Ancora studente liceale, nel 1879, D’Annunzio pubblica, a spese del padre in 500 copie, la raccolta Primo vere, 26 poesie, più 4 traduzioni da Orazio. Ovviamente, si tratta di liriche acerbe e dai toni roboanti, secondo il gusto dell’epoca e secondo il modello carducciano che il giovanissimo poeta considera allora il più autorevole riferimento. Ancora più evidente il medesimo modello nel successivo Canto novo, raccolta di liriche scritte nel 1882, pubblicate finalmente da un importante editore, il milanese Treves, nel 1886. Siamo ancora nella fase precedente il grande successo del Piacere, che uscirà per lo stesso editore tre anni dopo.

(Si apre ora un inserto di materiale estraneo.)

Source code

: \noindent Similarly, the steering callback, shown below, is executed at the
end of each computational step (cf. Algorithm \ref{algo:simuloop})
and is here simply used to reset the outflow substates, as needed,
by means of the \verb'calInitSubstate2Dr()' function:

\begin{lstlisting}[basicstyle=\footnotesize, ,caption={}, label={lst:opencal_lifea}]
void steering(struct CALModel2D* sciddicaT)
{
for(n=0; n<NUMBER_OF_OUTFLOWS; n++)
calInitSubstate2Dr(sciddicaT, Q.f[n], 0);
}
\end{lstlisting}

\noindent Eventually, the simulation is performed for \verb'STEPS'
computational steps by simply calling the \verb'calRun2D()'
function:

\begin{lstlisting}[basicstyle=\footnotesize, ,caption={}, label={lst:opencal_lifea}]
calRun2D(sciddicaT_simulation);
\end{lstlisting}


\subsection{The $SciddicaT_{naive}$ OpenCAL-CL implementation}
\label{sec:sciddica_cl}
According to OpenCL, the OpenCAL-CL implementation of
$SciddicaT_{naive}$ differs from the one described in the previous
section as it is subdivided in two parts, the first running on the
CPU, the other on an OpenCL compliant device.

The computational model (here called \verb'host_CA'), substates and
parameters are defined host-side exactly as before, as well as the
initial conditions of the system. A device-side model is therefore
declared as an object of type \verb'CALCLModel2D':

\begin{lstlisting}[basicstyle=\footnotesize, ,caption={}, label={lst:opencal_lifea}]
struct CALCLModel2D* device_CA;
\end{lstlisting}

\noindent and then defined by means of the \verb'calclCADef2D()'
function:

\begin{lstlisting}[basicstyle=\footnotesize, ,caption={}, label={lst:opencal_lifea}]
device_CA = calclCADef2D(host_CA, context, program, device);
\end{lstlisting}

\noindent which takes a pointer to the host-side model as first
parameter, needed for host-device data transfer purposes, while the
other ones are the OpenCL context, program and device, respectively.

Negli anni immediatamente successivi, proprio sull’onda del successo del romanzo, D’Annunzio si dedica essenzialmente alla prosa, per poi tornare alla poesia: dapprima con il Poema paradisiaco, che rappresenta la definitiva svolta verso una poesia più decisamente ‘novecentesca’, innovativa, che risente di temi e stilemi europei, in particolare decadenti e simbolisti; poi con l’imponente progetto delle Laudi del cielo del mare della terra e degli eroi: sette libri previsti, intitolati ciascuno a una delle sette stelle della costellazione delle Plèiadi. I primi tre libri, Maia (poema in versi liberi di circa ottomila versi), Elettra (raccolta di liriche essenzialmente celebrative) e Alcyone vedranno la luce nel 1903, quest’ultimo a fine anno e con la data editoriale del 1904. Dopo alcuni anni vedranno finalmente la luce anche Merope (esaltazione della guerra italo-turca, 1912) e Asterope (liriche dedicate all’esaltazione della “guerra giusta”, quella condotta per motivi nazionalistici, 1918). Con le Laudi può considerarsi chiusa la produzione lirica dannunziana.

foto d'epoca 2Alcyone: la storia compositiva

Alcyone è una raccolta di 88 liriche, scritte a partire dal 1899, anche se alcuni elementi di ispirazione sono già evidenti nei taccuini del ’97 e del ’98.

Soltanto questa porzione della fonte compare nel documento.